If we could do that with a group of absolute strangers, what could we do with the people we love back at home and the communities we hope to strengthen? Here’s where I landed:
Take time to be super clear with yourself. Listen to instinct; question the stories kicking around in your head.
Know that we have a poverty of language. The words we use are often not robust or specific enough to communicate what we’re truly feeling or thinking.
Given ^^, be kind. Be kind to yourself and to others.
Sometimes being kind to yourself means limiting interactions with others who suck the air out of your bones. No one likes becoming brittle.
Being gentle is not an indication of weakness, as it takes an incredible amount of courage to dish up healthy doses of empathy day after day in the face of the tough stuff.
Don’t be afraid to show emotion or to offer opinion. If it bothers someone, that’s on them.

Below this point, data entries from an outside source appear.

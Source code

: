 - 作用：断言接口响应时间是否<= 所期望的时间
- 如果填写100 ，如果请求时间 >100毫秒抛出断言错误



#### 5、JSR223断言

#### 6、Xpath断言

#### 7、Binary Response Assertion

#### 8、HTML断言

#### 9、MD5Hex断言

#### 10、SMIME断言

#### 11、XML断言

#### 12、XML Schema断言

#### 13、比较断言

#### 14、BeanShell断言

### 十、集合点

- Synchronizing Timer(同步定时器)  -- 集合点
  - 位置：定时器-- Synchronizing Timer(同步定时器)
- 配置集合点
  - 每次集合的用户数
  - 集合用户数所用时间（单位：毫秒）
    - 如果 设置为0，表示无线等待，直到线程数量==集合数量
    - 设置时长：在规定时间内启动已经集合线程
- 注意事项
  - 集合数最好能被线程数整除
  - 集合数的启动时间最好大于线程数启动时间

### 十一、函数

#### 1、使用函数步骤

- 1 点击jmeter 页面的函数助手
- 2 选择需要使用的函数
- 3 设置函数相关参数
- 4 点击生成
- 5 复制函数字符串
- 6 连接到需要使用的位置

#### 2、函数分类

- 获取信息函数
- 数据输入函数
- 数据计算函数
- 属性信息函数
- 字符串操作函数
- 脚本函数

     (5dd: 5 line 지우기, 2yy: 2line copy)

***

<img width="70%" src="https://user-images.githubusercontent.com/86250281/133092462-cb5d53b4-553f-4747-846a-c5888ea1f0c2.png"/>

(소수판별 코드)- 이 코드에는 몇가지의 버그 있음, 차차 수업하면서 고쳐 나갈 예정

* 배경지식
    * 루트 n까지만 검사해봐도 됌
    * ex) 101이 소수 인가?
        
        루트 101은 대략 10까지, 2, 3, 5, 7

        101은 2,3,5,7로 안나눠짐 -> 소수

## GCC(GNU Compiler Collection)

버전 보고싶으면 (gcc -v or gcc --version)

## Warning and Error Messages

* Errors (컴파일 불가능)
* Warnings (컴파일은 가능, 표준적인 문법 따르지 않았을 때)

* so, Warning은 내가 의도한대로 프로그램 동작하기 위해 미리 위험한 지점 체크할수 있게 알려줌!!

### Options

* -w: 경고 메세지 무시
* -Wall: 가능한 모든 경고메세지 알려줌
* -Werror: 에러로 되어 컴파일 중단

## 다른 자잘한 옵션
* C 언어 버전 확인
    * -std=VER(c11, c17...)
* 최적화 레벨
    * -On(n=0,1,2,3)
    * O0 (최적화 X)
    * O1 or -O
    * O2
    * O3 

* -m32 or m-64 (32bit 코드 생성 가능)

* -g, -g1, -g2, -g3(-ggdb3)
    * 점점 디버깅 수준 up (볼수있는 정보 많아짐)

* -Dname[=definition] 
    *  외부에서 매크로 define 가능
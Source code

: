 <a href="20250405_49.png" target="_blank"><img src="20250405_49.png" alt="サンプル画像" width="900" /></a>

Don’t be afraid to say, “I don’t know.” There’s a lot to know. There’s a lot we’ll never know. Be okay with that.
We are all unique. Our fingerprints confirm as much. That doesn’t mean we’re special (although it’s fun to subscribe to that notion). Go easy on the sense of entitlement.
For whatever reason, I was born into extreme privilege. I must not lose sight of this.
When in doubt, sing at the top of your lungs into a hairbrush. The dog will likely hate it, but you will remember that you have a voice that can be used for the powers of good.
And 11) From Peyton: remember that candy isn't good for you but we eat it anyway because it’s amazing. Also if tomatoes are a fruit, does that make ketchup a smoothie? It’s important to ask the tough questions.